On Sunday, July 7, 2024 7:42 PM, ellie wrote:
>I have now encountered a repository where even --deepen=1 is bound to be failing
>because it pulls in something fairly large that takes a few minutes. (Possibly, the
>server proxy has a faulty timeout setting that punishes slow connections, but for
>connections unreliable on the client side the problem would be the same.)
>
>So this workaround sadly doesn't seem to cover all cases of resume.
>
>Regards,
>
>Ellie
>
>On 6/8/24 2:46 AM, ellie wrote:
>> The deepening worked perfectly, thank you so much! I hope a resume
>> will still be considered however, if even just to help out newcomers.
>>
>> Regards,
>>
>> Ellie
>>
>> On 6/8/24 2:35 AM, rsbecker@xxxxxxxxxxxxx wrote:
>>> On Friday, June 7, 2024 8:03 PM, ellie wrote:
>>>> Subject: Re: With big repos and slower connections, git clone can be
>>>> hard to work with
>>>>
>>>> Thanks, this is very helpful as an emergency workaround!
>>>>
>>>> Nevertheless, I usually want the entire history, especially since I
>>>> wouldn't mind waiting half an hour. But without resume, I've
>>>> encountered it regularly that it just won't complete even if I give
>>>> it the time, while way longer downloads in the browser would. The
>>>> key problem here seems to be the lack of any resume.
>>>>
>>>> I hope this helps to understand why I made the suggestion.
>>>>
>>>> Regards,
>>>>
>>>> Ellie
>>>>
>>>> On 6/8/24 1:33 AM, rsbecker@xxxxxxxxxxxxx wrote:
>>>>> On Friday, June 7, 2024 7:28 PM, ellie wrote:
>>>>>> I'm terribly sorry if this is the wrong place, but I'd like to
>>>>>> suggest a potential issue with "git clone".
>>>>>>
>>>>>> The problem is that any sort of interruption or connection issue,
>>>>>> no matter how brief, causes the clone to stop and leave nothing behind:
>>>>>>
>>>>>> $ git clone https://github.com/Nheko-Reborn/nheko
>>>>>> Cloning into 'nheko'...
>>>>>> remote: Enumerating objects: 43991, done.
>>>>>> remote: Counting objects: 100% (6535/6535), done.
>>>>>> remote: Compressing objects: 100% (1449/1449), done.
>>>>>> error: RPC failed; curl 92 HTTP/2 stream 5 was not closed cleanly:
>>>>>> CANCEL (err 8)
>>>>>> error: 2771 bytes of body are still expected
>>>>>> fetch-pack: unexpected disconnect while reading sideband packet
>>>>>> fatal: early EOF
>>>>>> fatal: fetch-pack: invalid index-pack output $ cd nheko
>>>>>> bash: cd: nheko: No such file or director
>>>>>>
>>>>>> In my experience, this can be really impactful with 1. big
>>>>>> repositories and 2.
>>>>>> unreliable internet - which I would argue isn't unheard of! E.g.
>>>>>> a developer may work via mobile connection on a business trip. The
>>>>>> result can even be that a repository is uncloneable for some users!
>>>>>>
>>>>>> This has left me in the absurd situation where I was able to
>>>>>> download a tarball via HTTPS from the git hoster just fine, even
>>>>>> way larger binary release items, thanks to the browser's HTTPS
>>>>>> resume. And yet a simple git clone of the same project failed repeatedly.
>>>>>>
>>>>>> My deepest apologies if I missed an option to fix or address this.
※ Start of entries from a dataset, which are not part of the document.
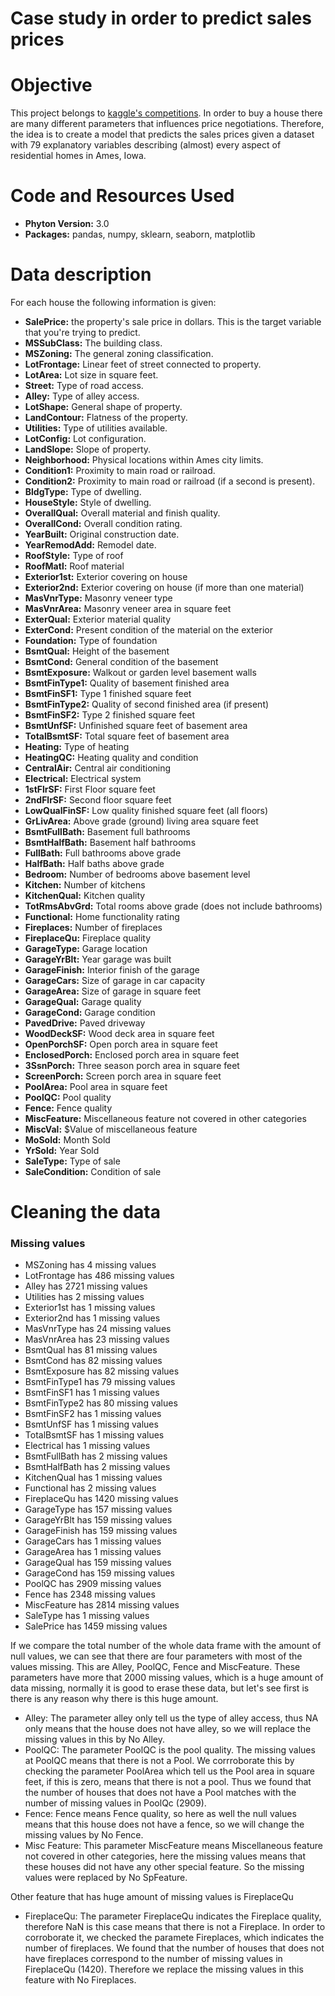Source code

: # Case study in order to predict sales prices 

# Objective

This project belongs to [kaggle's competitions](https://www.kaggle.com/c/house-prices-advanced-regression-techniques). In order to buy a house there are many different parameters that influences price negotiations. Therefore, the idea is to create a model that predicts the sales prices given a dataset with 79 explanatory variables describing (almost) every aspect of residential homes in Ames, Iowa. 

# Code and Resources Used

- **Phyton Version:** 3.0
- **Packages:** pandas, numpy, sklearn, seaborn, matplotlib

# Data description

For each house the following information is given:

- **SalePrice:**  the property's sale price in dollars. This is the target variable that you're trying to predict.
- **MSSubClass:** The building class.
- **MSZoning:** The general zoning classification.
- **LotFrontage:** Linear feet of street connected to property.
- **LotArea:** Lot size in square feet.
- **Street:** Type of road access.
- **Alley:** Type of alley access.
- **LotShape:** General shape of property.
- **LandContour:** Flatness of the property.
- **Utilities:** Type of utilities available.
- **LotConfig:** Lot configuration.
- **LandSlope:** Slope of property.
- **Neighborhood:** Physical locations within Ames city limits.
- **Condition1:** Proximity to main road or railroad.
- **Condition2:** Proximity to main road or railroad (if a second is present).
- **BldgType:** Type of dwelling.
- **HouseStyle:** Style of dwelling.
- **OverallQual:** Overall material and finish quality.
- **OverallCond:** Overall condition rating.
- **YearBuilt:** Original construction date.
- **YearRemodAdd:** Remodel date.
- **RoofStyle:** Type of roof
- **RoofMatl:** Roof material
- **Exterior1st:** Exterior covering on house
- **Exterior2nd:** Exterior covering on house (if more than one material)
- **MasVnrType:** Masonry veneer type
- **MasVnrArea:** Masonry veneer area in square feet
- **ExterQual:** Exterior material quality
- **ExterCond:** Present condition of the material on the exterior
- **Foundation:** Type of foundation
- **BsmtQual:** Height of the basement
- **BsmtCond:** General condition of the basement
- **BsmtExposure:** Walkout or garden level basement walls
- **BsmtFinType1:** Quality of basement finished area
- **BsmtFinSF1:** Type 1 finished square feet
- **BsmtFinType2:** Quality of second finished area (if present)
- **BsmtFinSF2:** Type 2 finished square feet
- **BsmtUnfSF:** Unfinished square feet of basement area
- **TotalBsmtSF:** Total square feet of basement area
- **Heating:** Type of heating
- **HeatingQC:** Heating quality and condition
- **CentralAir:** Central air conditioning
- **Electrical:** Electrical system
- **1stFlrSF:** First Floor square feet
- **2ndFlrSF:** Second floor square feet
- **LowQualFinSF:** Low quality finished square feet (all floors)
- **GrLivArea:** Above grade (ground) living area square feet
- **BsmtFullBath:** Basement full bathrooms
- **BsmtHalfBath:** Basement half bathrooms
- **FullBath:** Full bathrooms above grade
- **HalfBath:** Half baths above grade
- **Bedroom:** Number of bedrooms above basement level
- **Kitchen:** Number of kitchens
- **KitchenQual:** Kitchen quality
- **TotRmsAbvGrd:** Total rooms above grade (does not include bathrooms)
- **Functional:** Home functionality rating
- **Fireplaces:** Number of fireplaces
- **FireplaceQu:** Fireplace quality
- **GarageType:** Garage location
- **GarageYrBlt:** Year garage was built
- **GarageFinish:** Interior finish of the garage
- **GarageCars:** Size of garage in car capacity
- **GarageArea:** Size of garage in square feet
- **GarageQual:** Garage quality
- **GarageCond:** Garage condition
- **PavedDrive:** Paved driveway
- **WoodDeckSF:** Wood deck area in square feet
- **OpenPorchSF:** Open porch area in square feet
- **EnclosedPorch:** Enclosed porch area in square feet
- **3SsnPorch:** Three season porch area in square feet
- **ScreenPorch:** Screen porch area in square feet
- **PoolArea:** Pool area in square feet
- **PoolQC:** Pool quality
- **Fence:** Fence quality
- **MiscFeature:** Miscellaneous feature not covered in other categories
- **MiscVal:** $Value of miscellaneous feature
- **MoSold:** Month Sold
- **YrSold:** Year Sold
- **SaleType:** Type of sale
- **SaleCondition:** Condition of sale

# Cleaning the data

### Missing values

- MSZoning has  4  missing values 
- LotFrontage has  486  missing values 
- Alley has  2721  missing values 
- Utilities has  2  missing values 
- Exterior1st has  1  missing values 
- Exterior2nd has  1  missing values 
- MasVnrType has  24  missing values 
- MasVnrArea has  23  missing values 
- BsmtQual has  81  missing values 
- BsmtCond has  82  missing values 
- BsmtExposure has  82  missing values 
- BsmtFinType1 has  79  missing values 
- BsmtFinSF1 has  1  missing values 
- BsmtFinType2 has  80  missing values 
- BsmtFinSF2 has  1  missing values 
- BsmtUnfSF has  1  missing values 
- TotalBsmtSF has  1  missing values 
- Electrical has  1  missing values 
- BsmtFullBath has  2  missing values 
- BsmtHalfBath has  2  missing values 
- KitchenQual has  1  missing values 
- Functional has  2  missing values 
- FireplaceQu has  1420  missing values 
- GarageType has  157  missing values 
- GarageYrBlt has  159  missing values 
- GarageFinish has  159  missing values 
- GarageCars has  1  missing values 
- GarageArea has  1  missing values 
- GarageQual has  159  missing values 
- GarageCond has  159  missing values 
- PoolQC has  2909  missing values 
- Fence has  2348  missing values 
- MiscFeature has  2814  missing values 
- SaleType has  1  missing values 
- SalePrice has  1459  missing values 
 
If we compare the total number of the whole data frame with the amount of null values, we can see that there are four parameters with most of the values missing. This are Alley, PoolQC, Fence and MiscFeature. These parameters have more that 2000 missing values, which is a huge amount of data missing, normally it is good to erase these data, but let's see first is there is any reason why there is this huge amount.

- Alley: The parameter alley only tell us the type of alley access, thus NA only means that the house does not have alley, so we will replace the missing values in this by No Alley.
- PoolQC: The parameter PoolQC is the pool quality. The missing values at PoolQC means that there is not a Pool. We corrroborate this by checking the parameter PoolArea which tell us the Pool area in square feet, if this is zero, means that there is not a pool. Thus we found that the number of houses that does not have a Pool matches with the number of missing values in PoolQc (2909).
- Fence: Fence means Fence quality, so here as well the null values means that this house does not have a fence, so we will change the missing values by No Fence.
- Misc Feature: This parameter MiscFeature means Miscellaneous feature not covered in other categories, here the missing values means that these houses did not have any other special feature. So the missing values were replaced by No SpFeature. 

Other feature that has huge amount of missing values is FireplaceQu

- FireplaceQu: The parameter FireplaceQu indicates the Fireplace quality, therefore NaN is this case means that there is not a Fireplace. In order to corroborate it, we checked the paramete Fireplaces, which indicates the number of fireplaces. We found that the number of houses that does not have fireplaces correspond to the number of missing values in FireplaceQu (1420). Therefore we replace the missing values in this feature with No Fireplaces. 




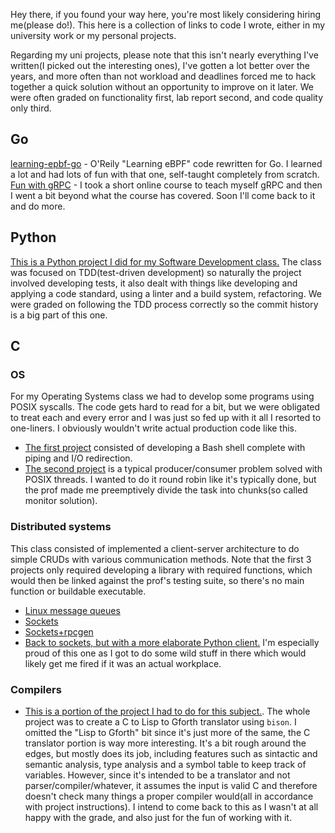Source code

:Hey there, if you found your way here, you're most likely considering hiring me(please do!). This here is a collection of links to code I wrote, either in my university work or my personal projects. 

Regarding my uni projects, please note that this isn't nearly everything I've written(I picked out the interesting ones), I've gotten a lot better over the years, and more often than not workload and deadlines forced me to hack together a quick solution without an opportunity to improve on it later. We were often graded on functionality first, lab report second, and code quality only third.

## Go
[learning-epbf-go](https://github.com/viktordoronin/learning-ebpf-go) - O'Reily "Learning eBPF" code rewritten for Go. I learned a lot and had lots of fun with that one, self-taught completely from scratch.
[Fun with gRPC](https://github.com/viktordoronin/fun-with-grpc) - I took a short online course to teach myself gRPC and then I went a bit beyond what the course has covered. Soon I'll come back to it and do more.
## Python
[This is a Python project I did for my Software Development class.](https://github.com/viktordoronin/python-sd) The class was focused on TDD(test-driven development) so naturally the project involved developing tests, it also dealt with things like developing and applying a code standard, using a linter and a build system, refactoring. We were graded on following the TDD process correctly so the commit history is a big part of this one.
## C
### OS
For my Operating Systems class we had to develop some programs using POSIX syscalls. The code gets hard to read for a bit, but we were obligated to treat each and every error and I was just so fed up with it all I resorted to one-liners. I obviously wouldn't write actual production code like this. 
- [The first project](https://github.com/viktordoronin/os_shell) consisted of developing a Bash shell complete with piping and I/O redirection.
- [The second project](https://github.com/viktordoronin/os_threads) is a typical producer/consumer problem solved with POSIX threads. I wanted to do it round robin like it's typically done, but the prof made me preemptively divide the task into chunks(so called monitor solution).
### Distributed systems
This class consisted of implemented a client-server architecture to do simple CRUDs with various communication methods. Note that the first 3 projects only required developing a library with required functions, which would then be linked against the prof's testing suite, so there's no main function or buildable executable.
- [Linux message queues](https://github.com/viktordoronin/mq)
- [Sockets](https://github.com/viktordoronin/SSDD_EE2)
- [Sockets+rpcgen](https://github.com/viktordoronin/rpcgen)
- [Back to sockets, but with a more elaborate Python client.](https://github.com/viktordoronin/SSDD_PRACTICA) I'm especially proud of this one as I got to do some wild stuff in there which would likely get me fired if it was an actual workplace.
### Compilers
- [This is a portion of the project I had to do for this subject.](https://github.com/viktordoronin/ctolisp). The whole project was to create a C to Lisp to Gforth translator using `bison`. I omitted the "Lisp to Gforth" bit since it's just more of the same, the C translator portion is way more interesting. It's a bit rough around the edges, but mostly does its job, including features such as sintactic and semantic analysis, type analysis and a symbol table to keep track of variables. However, since it's intended to be a translator and not parser/compiler/whatever, it assumes the input is valid C and therefore doesn't check many things a proper compiler would(all in accordance with project instructions). I intend to come back to this as I wasn't at all happy with the grade, and also just for the fun of working with it. 
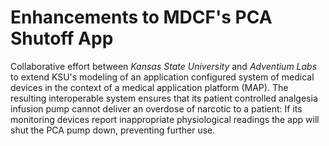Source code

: # Enhancements to MDCF's PCA Shutoff App

Collaborative effort between *Kansas State University* and *Adventium Labs* to extend KSU's modeling of an application configured system of medical devices in the context of a medical application platform (MAP). The resulting interoperable system ensures that its patient controlled analgesia infusion pump cannot deliver an overdose of narcotic to a patient: If its monitoring devices report inappropriate physiological readings the app will shut the PCA pump down, preventing further use.
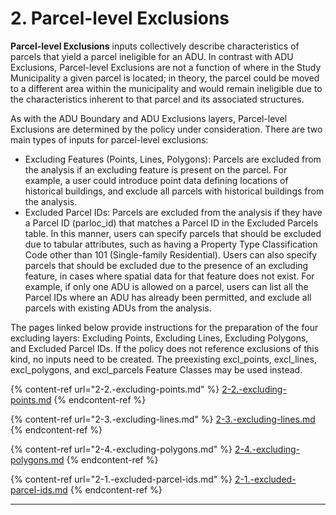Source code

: # 2. Parcel-level Exclusions

**Parcel-level Exclusions** inputs collectively describe characteristics of parcels that yield a parcel ineligible for an ADU. In contrast with ADU Exclusions, Parcel-level Exclusions are not a function of where in the Study Municipality a given parcel is located; in theory, the parcel could be moved to a different area within the municipality and would remain ineligible due to the characteristics inherent to that parcel and its associated structures.

As with the ADU Boundary and ADU Exclusions layers, Parcel-level Exclusions are determined by the policy under consideration. There are two main types of inputs for parcel-level exclusions:

* Excluding Features (Points, Lines, Polygons): Parcels are excluded from the analysis if an excluding feature is present on the parcel. For example, a user could introduce point data defining locations of historical buildings, and exclude all parcels with historical buildings from the analysis.
* Excluded Parcel IDs: Parcels are excluded from the analysis if they have a Parcel ID (parloc\_id) that matches a Parcel ID in the Excluded Parcels table. In this manner, users can specify parcels that should be excluded due to tabular attributes, such as having a Property Type Classification Code other than 101 (Single-family Residential). Users can also specify parcels that should be excluded due to the presence of an excluding feature, in cases where spatial data for that feature does not exist. For example, if only one ADU is allowed on a parcel, users can list all the Parcel IDs where an ADU has already been permitted, and exclude all parcels with existing ADUs from the analysis.&#x20;

The pages linked below provide instructions for the preparation of the four excluding layers: Excluding Points, Excluding Lines, Excluding Polygons, and Excluded Parcel IDs.  If the policy does not reference exclusions of this kind, no inputs need to be created. The preexisting excl\_points, excl\_lines, excl\_polygons, and excl\_parcels Feature Classes may be used instead.

{% content-ref url="2-2.-excluding-points.md" %}
[2-2.-excluding-points.md](2-2.-excluding-points.md)
{% endcontent-ref %}

{% content-ref url="2-3.-excluding-lines.md" %}
[2-3.-excluding-lines.md](2-3.-excluding-lines.md)
{% endcontent-ref %}

{% content-ref url="2-4.-excluding-polygons.md" %}
[2-4.-excluding-polygons.md](2-4.-excluding-polygons.md)
{% endcontent-ref %}

{% content-ref url="2-1.-excluded-parcel-ids.md" %}
[2-1.-excluded-parcel-ids.md](2-1.-excluded-parcel-ids.md)
{% endcontent-ref %}





****
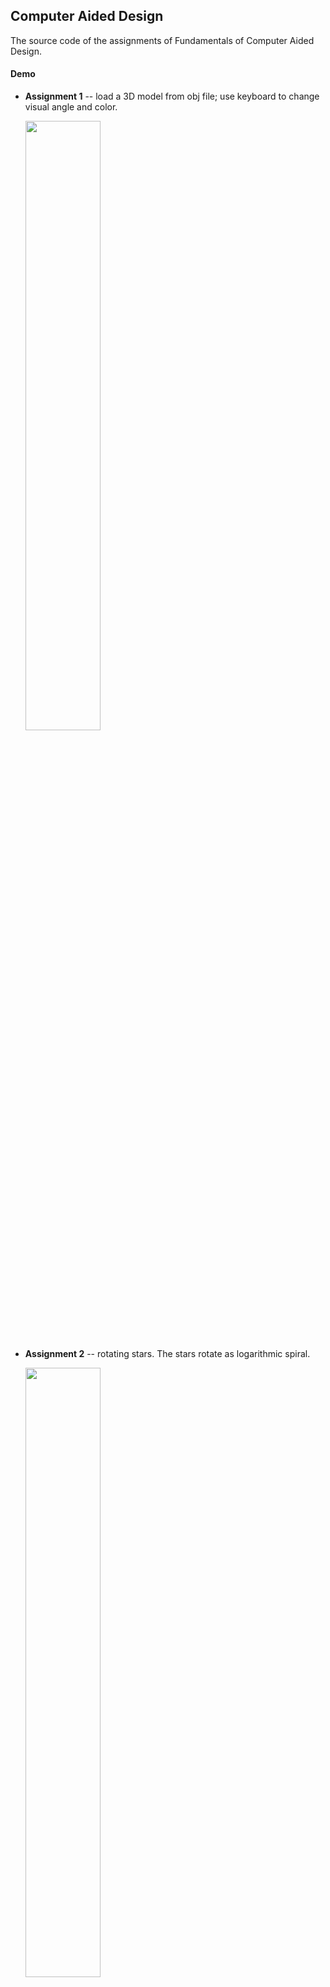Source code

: ## Computer Aided Design

The source code of the assignments of Fundamentals of Computer Aided Design.

#### Demo

* **Assignment 1** -- load a 3D model from obj file; use keyboard to change visual angle and color.

  <img src="http://pic.qianl.in/uploads/big/df081efaf0a692b8fbe284473f4edcd6.gif" width="50%" height="50%">

* **Assignment 2** -- rotating stars. The stars rotate as logarithmic spiral.

  <img src="http://pic.qianl.in/uploads/big/b3c620bf4b440b3da8f77672b1dce9a4.gif" width="50%" height="50%">

* **Assignment 3** -- snow falling. The snowflakes have different sizes and their number increases gradually.

  <img src="http://pic.qianl.in/uploads/big/66f421a5a29e61c968c3b1794d01d158.gif" width="50%" height="50%">

* **Assignment 4** -- solar system.

  <img src="http://pic.qianl.in/uploads/big/dba8fa19ed5d9a1763a8365d2c01704c.gif" width="50%" height="50%">

* **Assignment 5** -- Bezier surface.

  <img src="http://pic.qianl.in/uploads/big/01ce4ec550f667ff31d5ba5bfcb80fc3.gif" width="50%" height="50%">

* **Assignment 7** -- illumination effect. Add lights to the model in assignment 1.

  <img src="http://pic.qianl.in/uploads/big/f949121fbe084c41b934eba632746e08.gif" width="50%" height="50%">

* Assignment 6 is a design work, so there's no code :-D.
* **Final Project** -- [Physics Engine](https://github.com/qzlinqian/Computer-Aided-Design/tree/master/PhysicsEngine).

#### Environment
* MacOS Mojave + XCode 10
* The other dependencies are listed in each sub-dirs.

#### Note
* The *include* directory contains the public header of all the *test\** and *assignment\** directories.
* In the *test\** directories, all of the source code was given by the TA except the *CMakeList.txt*, which is written by me to compile them on my local machine for further use. The given code was also changed a little to fit my local environment.
* In the *assignment\** directories are the assignments. The readme files were written in Chinese (to hand in) and translating is a tiring work... so there is only implementation detail in Chinese.
* The *PhysicsEngine* directory is the final project and the detailed illustration is in the **readme.md** file in it. There is also a Chinese version *readme-ch.md*.

#### Compile
I didn't group all the programs with one compile file. They should be compiled separately.
* The *test\** and *assignment\** programs should be compiled with the *include* directory and other dependencies mentioned in the readme file in the sub-dir. Just use **cmake** to compile.
* The *PhysicsEngine* was built on the given framework. Compile it with **make**.


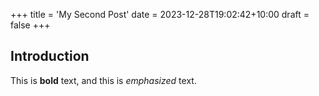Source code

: +++
title = 'My Second Post'
date = 2023-12-28T19:02:42+10:00
draft = false
+++

## Introduction

This is **bold** text, and this is *emphasized* text.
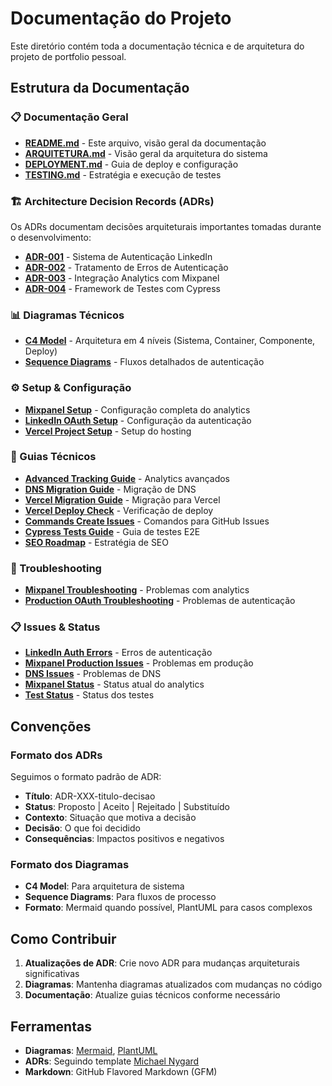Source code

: # Documentação do Projeto

Este diretório contém toda a documentação técnica e de arquitetura do projeto de portfolio pessoal.

## Estrutura da Documentação

### 📋 Documentação Geral
- [**README.md**](README.md) - Este arquivo, visão geral da documentação
- [**ARQUITETURA.md**](ARQUITETURA.md) - Visão geral da arquitetura do sistema
- [**DEPLOYMENT.md**](DEPLOYMENT.md) - Guia de deploy e configuração
- [**TESTING.md**](TESTING.md) - Estratégia e execução de testes

### 🏗️ Architecture Decision Records (ADRs)
Os ADRs documentam decisões arquiteturais importantes tomadas durante o desenvolvimento:

- [**ADR-001**](adr/ADR-001-sistema-autenticacao-linkedin.md) - Sistema de Autenticação LinkedIn
- [**ADR-002**](adr/ADR-002-tratamento-erros-auth.md) - Tratamento de Erros de Autenticação
- [**ADR-003**](adr/ADR-003-analytics-mixpanel.md) - Integração Analytics com Mixpanel
- [**ADR-004**](adr/ADR-004-testing-cypress.md) - Framework de Testes com Cypress

### 📊 Diagramas Técnicos
- [**C4 Model**](diagramas/c4-context.md) - Arquitetura em 4 níveis (Sistema, Container, Componente, Deploy)
- [**Sequence Diagrams**](diagramas/sequence-auth.md) - Fluxos detalhados de autenticação

### ⚙️ Setup & Configuração
- [**Mixpanel Setup**](setup/MIXPANEL_SETUP.md) - Configuração completa do analytics
- [**LinkedIn OAuth Setup**](setup/LINKEDIN_OAUTH_SETUP.md) - Configuração da autenticação
- [**Vercel Project Setup**](setup/VERCEL_PROJECT_SETUP.md) - Setup do hosting

### 📖 Guias Técnicos
- [**Advanced Tracking Guide**](guides/ADVANCED_TRACKING_GUIDE.md) - Analytics avançados
- [**DNS Migration Guide**](guides/DNS_MIGRATION_GUIDE.md) - Migração de DNS
- [**Vercel Migration Guide**](guides/VERCEL_MIGRATION_GUIDE.md) - Migração para Vercel
- [**Vercel Deploy Check**](guides/VERCEL_DEPLOY_CHECK.md) - Verificação de deploy
- [**Commands Create Issues**](guides/COMMANDS_CREATE_ISSUES.md) - Comandos para GitHub Issues
- [**Cypress Tests Guide**](guides/README_CYPRESS_TESTS.md) - Guia de testes E2E
- [**SEO Roadmap**](guides/SEO_ROADMAP.md) - Estratégia de SEO

### 🔧 Troubleshooting
- [**Mixpanel Troubleshooting**](troubleshooting/MIXPANEL_TROUBLESHOOTING.md) - Problemas com analytics
- [**Production OAuth Troubleshooting**](troubleshooting/TROUBLESHOOTING_PRODUCTION_OAUTH.md) - Problemas de autenticação

### 📋 Issues & Status
- [**LinkedIn Auth Errors**](issues/ISSUE_LINKEDIN_AUTH_ERRORS.md) - Erros de autenticação
- [**Mixpanel Production Issues**](issues/ISSUE_MIXPANEL_PRODUCTION.md) - Problemas em produção  
- [**DNS Issues**](issues/CREATE_ISSUE_DNS.md) - Problemas de DNS
- [**Mixpanel Status**](status/MIXPANEL_STATUS.md) - Status atual do analytics
- [**Test Status**](status/TEST_MIXPANEL_NOW.md) - Status dos testes

## Convenções

### Formato dos ADRs
Seguimos o formato padrão de ADR:
- **Título**: ADR-XXX-titulo-decisao
- **Status**: Proposto | Aceito | Rejeitado | Substituído
- **Contexto**: Situação que motiva a decisão
- **Decisão**: O que foi decidido
- **Consequências**: Impactos positivos e negativos

### Formato dos Diagramas
- **C4 Model**: Para arquitetura de sistema
- **Sequence Diagrams**: Para fluxos de processo
- **Formato**: Mermaid quando possível, PlantUML para casos complexos

## Como Contribuir

1. **Atualizações de ADR**: Crie novo ADR para mudanças arquiteturais significativas
2. **Diagramas**: Mantenha diagramas atualizados com mudanças no código
3. **Documentação**: Atualize guias técnicos conforme necessário

## Ferramentas

- **Diagramas**: [Mermaid](https://mermaid.js.org/), [PlantUML](https://plantuml.com/)
- **ADRs**: Seguindo template [Michael Nygard](https://cognitect.com/blog/2011/11/15/documenting-architecture-decisions)
- **Markdown**: GitHub Flavored Markdown (GFM)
>>>>>> But summed up, please consider making git clone recover from hiccups.
>>>>>>
>>>>>> Regards,
>>>>>>
>>>>>> Ellie
>>>>>>
>>>>>> PS: I've seen git hosters have apparent proxy bugs, like timing
>>>>>> out slower git clone connections from the server side even if the
>>>>>> transfer is ongoing. A git auto-resume would reduce the impact of
>>>>>> that, too.
>>>>>
>>>>> I suggest that you look into two git topics: --depth, which
>>>>> controls how much
>>>> history is obtained in a clone, and sparse-checkout, which describes
>>>> the part of the repository you will retrieve. You can prune the
>>>> contents of the repository so that clone is faster, if you do not
>>>> need all of the history, or all of the files. This is typically done
>>>> in complex large repositories, particularly those used for
>>>> production support as release repositories.
>>>
>>> Consider doing the clone with --depth=1 then using git fetch
>>> --depth=n as the resume. There are other options that effectively
>>> give you a resume, including --deepen=n.
>>>
>>> Build automation, like Jenkins, uses this to speed up the clone/checkout.

Can you please provide more details on this? It is difficult to understand your issue without knowing what situation is failing? What size file? Is this a large single pack file? Can you reproduce this with a script we can try?